This is just a page for me to share bits and pieces of my writing. It started when I completed a Master of Arts (writing and literature) at Deakin University so up to 2010 these posts were from course work. Now it's just whatever and whenever the fancy to write something takes hold.
For my blog about education see http://shartley.edublogs.org/
Emma and I saw Hamilton on Broadway tonight. In New Orleans I learnt about the 1800s. Combined with yesterday’s tour of Washington DC; Hamilton, covering 1776 onwards, gave me a better understanding of America’s gain of independence and its initial years. Sure, there are plenty of historical inaccuracies and dramatisations but it provided context and an enjoyable experience to boot. I beamed all the way through it. Except for the few tears I shed at one point. One audience member, thankfully several seats away, sobbed.
Set of Hamilton
While Emma and I were at Hamilton, John and Griffin were at The Lion King.

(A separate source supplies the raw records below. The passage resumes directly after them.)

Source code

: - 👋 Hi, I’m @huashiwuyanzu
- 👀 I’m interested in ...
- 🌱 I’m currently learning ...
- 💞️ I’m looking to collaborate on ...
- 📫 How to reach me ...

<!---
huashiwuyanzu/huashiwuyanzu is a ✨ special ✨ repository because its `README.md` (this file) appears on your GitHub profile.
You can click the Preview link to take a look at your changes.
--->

Earlier in the day we felt rather close to history as it was happening (even closer than yesterday in Washington DC) when we toured the United Nations (UN) building in New York. During our tour, the UN general assembly voted against Trump naming Jerusalem as Israel’s capital. There is not bite in this bark, a mere symbolic gesture, but still the USA might take revenge in spite, if Nikki Haley’s threats are carried out (Nikki Haley is the USA’s ambassador to the UN).
When we left the UN building there were news reporters and a strong presence of police and secret service around. As we walked past a laneway where two black SUVs with small flashing red and blue lights blocked the road, Emma spotted Nikki Haley climbing into one of the cars. John tried to subtly take a photo of this moment:
Our UN tour, like yesterday, had multiple nationalities in attendance: British, Chinese, Swedish, Iranian, Dutch and us Australians. I enjoyed a short but intense discussion with two students (British and Chinese) from the London School of Economics about whether the UN really has a purpose in the world today, given it doesn’t have much of a bite and the USA just does what it wants anyway. I argued the symbolism of what constitutes good moral behaviour of a nation is important. The return fire was that the UN declarations (eg of human rights) are too subjective. I agreed but said it’s better than nothing and that when I teach human rights I want my students to question these statements, not accept them as universal, absolute, objective truths. We all enjoyed the conversation and I’m sure we all went our separate ways happier for it.